:: DATA TO PROCESS ::
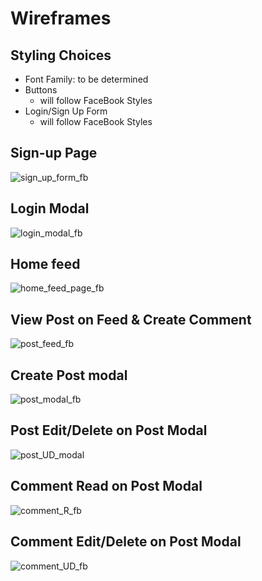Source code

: # Wireframes

## Styling Choices
- Font Family: to be determined
- Buttons
   - will follow FaceBook Styles
- Login/Sign Up Form
   - will follow FaceBook Styles

## Sign-up Page
![sign_up_form_fb](https://cdn.discordapp.com/attachments/1117948168353628201/1129199034431717517/image.png)


## Login Modal
![login_modal_fb](https://cdn.discordapp.com/attachments/1117948168353628201/1129199725690769438/image.png)

## Home feed
![home_feed_page_fb](https://cdn.discordapp.com/attachments/1117948168353628201/1129201445426704394/image.png)

## View Post on Feed & Create Comment
![post_feed_fb](https://media.discordapp.net/attachments/1117948168353628201/1117962353401675776/post-id.PNG?width=1352&height=676)

## Create Post modal
![post_modal_fb](https://media.discordapp.net/attachments/1117948168353628201/1117962354488004681/create-post.PNG)

## Post Edit/Delete on Post Modal
![post_UD_modal](https://media.discordapp.net/attachments/1117948168353628201/1117962352042725487/edit-delete-posts.PNG)

## Comment Read on Post Modal
![comment_R_fb](https://media.discordapp.net/attachments/1117948168353628201/1117962353892413571/post-modal.PNG?width=560&height=676)

## Comment Edit/Delete on Post Modal
![comment_UD_fb](https://media.discordapp.net/attachments/1117948168353628201/1117962354773200937/edit-delete-comments.PNG)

:: INSTRUCTIONS TO FOLLOW ::
Reproduce every entry above exactly, and omit the pictures.

:: COMPLETED TASK ::
Source code

: # Wireframes

## Styling Choices
- Font Family: to be determined
- Buttons
   - will follow FaceBook Styles
- Login/Sign Up Form
   - will follow FaceBook Styles

## Sign-up Page
![sign_up_form_fb](https://cdn.discordapp.com/attachments/1117948168353628201/1129199034431717517/image.png)


## Login Modal
![login_modal_fb](https://cdn.discordapp.com/attachments/1117948168353628201/1129199725690769438/image.png)

## Home feed
![home_feed_page_fb](https://cdn.discordapp.com/attachments/1117948168353628201/1129201445426704394/image.png)

## View Post on Feed & Create Comment
![post_feed_fb](https://media.discordapp.net/attachments/1117948168353628201/1117962353401675776/post-id.PNG?width=1352&height=676)

## Create Post modal
![post_modal_fb](https://media.discordapp.net/attachments/1117948168353628201/1117962354488004681/create-post.PNG)

## Post Edit/Delete on Post Modal
![post_UD_modal](https://media.discordapp.net/attachments/1117948168353628201/1117962352042725487/edit-delete-posts.PNG)

## Comment Read on Post Modal
![comment_R_fb](https://media.discordapp.net/attachments/1117948168353628201/1117962353892413571/post-modal.PNG?width=560&height=676)

## Comment Edit/Delete on Post Modal
![comment_UD_fb](https://media.discordapp.net/attachments/1117948168353628201/1117962354773200937/edit-delete-comments.PNG)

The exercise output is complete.